General characteristics
- Class & type: Coastal Patrol Vessel
- Tonnage: 29 GT; 31 DWT;
- Length: 17.75 m (58.2 ft)
- Beam: 5.63 m (18.5 ft)
- Draught: 0.9 m (3.0 ft)
- Installed power: 1,288 kW (1,727 hp)
- Propulsion: Two Caterpillar C18 main engines; Two reduction gearboxes; Two waterjets;
- Speed: 34 kn (63 km/h) in full planing mode; 24 kn (44 km/h) up to 7m wave height;
- Range: 150 nmi (280 km)
- Armament: None

= HMC Nimrod =

UK Border Force Coastal Patrol Vessel

HMC Nimrod is a Border Force coastal patrol vessel of the United Kingdom, formerly Euan, an Autonomous Rescue and Recovery Craft operated by BP. She was originally built by Delta Power Group, Stockport and was operated by BP as a rescue boat aboard larger offshore support vessels. Euan was acquired by the UK Border Force in July 2016 and renamed HMC Nimrod.

==Construction==
Nimrod is one of eight coastal patrol vessels of the UK Border Force. Built in 2006 Nimrod was originally named Euan and served as an Autonomous Rescue and Recovery Craft in the North Sea for offshore projects. Euan was operated as a daughter craft from a larger offshore support vessel and launched when needed via a davit. The design includes a deep-vee hull design constructed from fibre-reinforced plastic. The design is also self-righting and can return to the upright position if capsized.

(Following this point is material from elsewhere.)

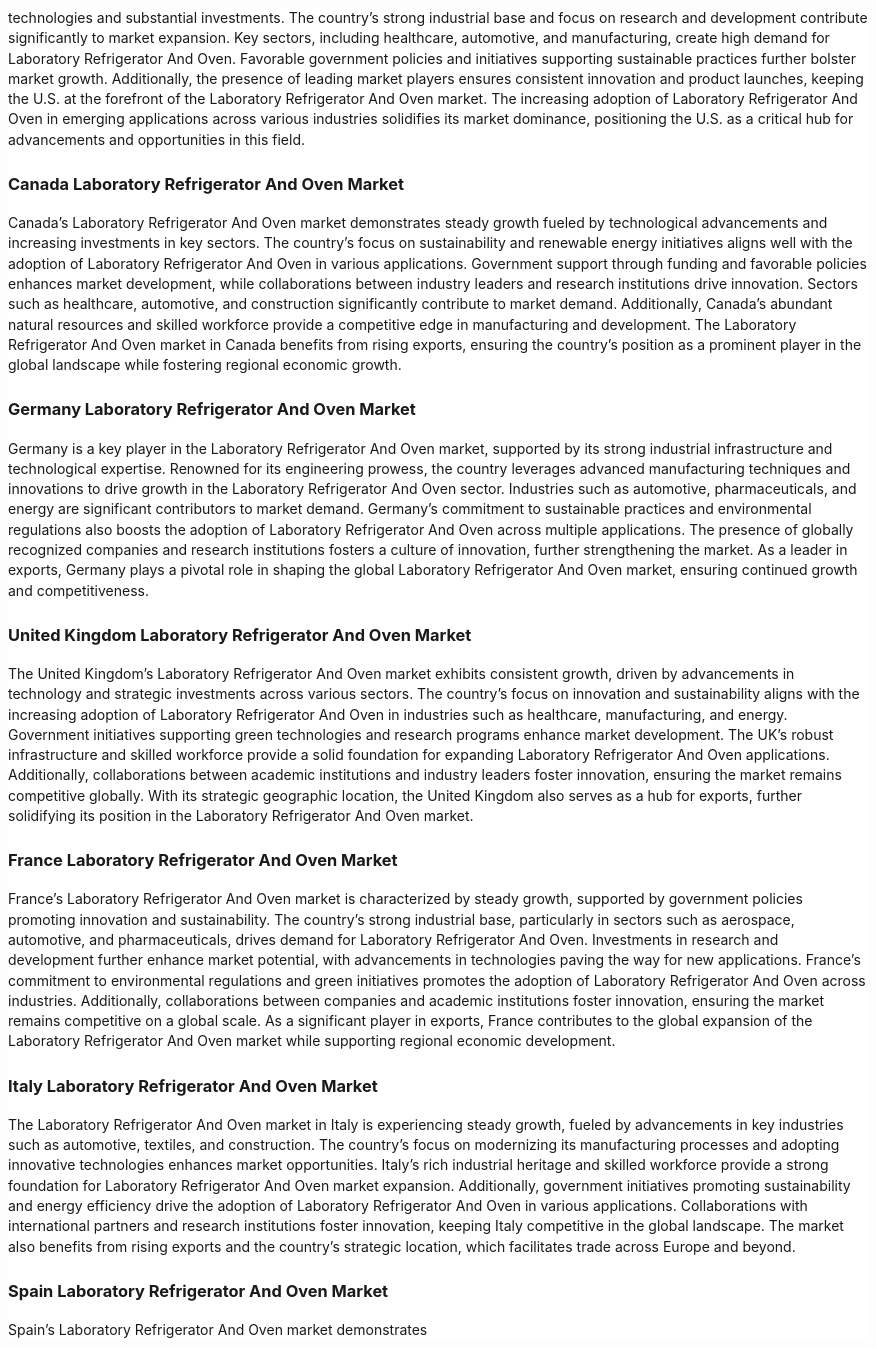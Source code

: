 technologies and substantial investments. The country&rsquo;s strong industrial base and focus on research and development contribute significantly to market expansion. Key sectors, including healthcare, automotive, and manufacturing, create high demand for Laboratory Refrigerator And Oven. Favorable government policies and initiatives supporting sustainable practices further bolster market growth. Additionally, the presence of leading market players ensures consistent innovation and product launches, keeping the U.S. at the forefront of the Laboratory Refrigerator And Oven market. The increasing adoption of Laboratory Refrigerator And Oven in emerging applications across various industries solidifies its market dominance, positioning the U.S. as a critical hub for advancements and opportunities in this field.</p><h3>Canada Laboratory Refrigerator And Oven Market</h3><p>Canada&rsquo;s Laboratory Refrigerator And Oven market demonstrates steady growth fueled by technological advancements and increasing investments in key sectors. The country&rsquo;s focus on sustainability and renewable energy initiatives aligns well with the adoption of Laboratory Refrigerator And Oven in various applications. Government support through funding and favorable policies enhances market development, while collaborations between industry leaders and research institutions drive innovation. Sectors such as healthcare, automotive, and construction significantly contribute to market demand. Additionally, Canada&rsquo;s abundant natural resources and skilled workforce provide a competitive edge in manufacturing and development. The Laboratory Refrigerator And Oven market in Canada benefits from rising exports, ensuring the country&rsquo;s position as a prominent player in the global landscape while fostering regional economic growth.</p><h3>Germany Laboratory Refrigerator And Oven Market</h3><p>Germany is a key player in the Laboratory Refrigerator And Oven market, supported by its strong industrial infrastructure and technological expertise. Renowned for its engineering prowess, the country leverages advanced manufacturing techniques and innovations to drive growth in the Laboratory Refrigerator And Oven sector. Industries such as automotive, pharmaceuticals, and energy are significant contributors to market demand. Germany&rsquo;s commitment to sustainable practices and environmental regulations also boosts the adoption of Laboratory Refrigerator And Oven across multiple applications. The presence of globally recognized companies and research institutions fosters a culture of innovation, further strengthening the market. As a leader in exports, Germany plays a pivotal role in shaping the global Laboratory Refrigerator And Oven market, ensuring continued growth and competitiveness.</p><h3>United Kingdom Laboratory Refrigerator And Oven Market</h3><p>The United Kingdom&rsquo;s Laboratory Refrigerator And Oven market exhibits consistent growth, driven by advancements in technology and strategic investments across various sectors. The country&rsquo;s focus on innovation and sustainability aligns with the increasing adoption of Laboratory Refrigerator And Oven in industries such as healthcare, manufacturing, and energy. Government initiatives supporting green technologies and research programs enhance market development. The UK&rsquo;s robust infrastructure and skilled workforce provide a solid foundation for expanding Laboratory Refrigerator And Oven applications. Additionally, collaborations between academic institutions and industry leaders foster innovation, ensuring the market remains competitive globally. With its strategic geographic location, the United Kingdom also serves as a hub for exports, further solidifying its position in the Laboratory Refrigerator And Oven market.</p><h3>France Laboratory Refrigerator And Oven Market</h3><p>France&rsquo;s Laboratory Refrigerator And Oven market is characterized by steady growth, supported by government policies promoting innovation and sustainability. The country&rsquo;s strong industrial base, particularly in sectors such as aerospace, automotive, and pharmaceuticals, drives demand for Laboratory Refrigerator And Oven. Investments in research and development further enhance market potential, with advancements in technologies paving the way for new applications. France&rsquo;s commitment to environmental regulations and green initiatives promotes the adoption of Laboratory Refrigerator And Oven across industries. Additionally, collaborations between companies and academic institutions foster innovation, ensuring the market remains competitive on a global scale. As a significant player in exports, France contributes to the global expansion of the Laboratory Refrigerator And Oven market while supporting regional economic development.</p><h3>Italy Laboratory Refrigerator And Oven Market</h3><p>The Laboratory Refrigerator And Oven market in Italy is experiencing steady growth, fueled by advancements in key industries such as automotive, textiles, and construction. The country&rsquo;s focus on modernizing its manufacturing processes and adopting innovative technologies enhances market opportunities. Italy&rsquo;s rich industrial heritage and skilled workforce provide a strong foundation for Laboratory Refrigerator And Oven market expansion. Additionally, government initiatives promoting sustainability and energy efficiency drive the adoption of Laboratory Refrigerator And Oven in various applications. Collaborations with international partners and research institutions foster innovation, keeping Italy competitive in the global landscape. The market also benefits from rising exports and the country&rsquo;s strategic location, which facilitates trade across Europe and beyond.</p><h3>Spain Laboratory Refrigerator And Oven Market</h3><p>Spain&rsquo;s Laboratory Refrigerator And Oven market demonstrates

After service with BP from 2006 to 2016, Euan was sold to the UK Border Force for use as a coastal patrol vessel. The vessel was renamed Nimrod and entered service in October 2016.

==Propulsion==
Nimrod is fitted with twin Caterpillar C18 engines driving twin water jets through a pair of reduction gearboxes. The total installed power of 1288 kW gives Nimrod a top speed of 34 kn in calm seas, or up to 24 kn in seas with up to 7 metres significant wave height.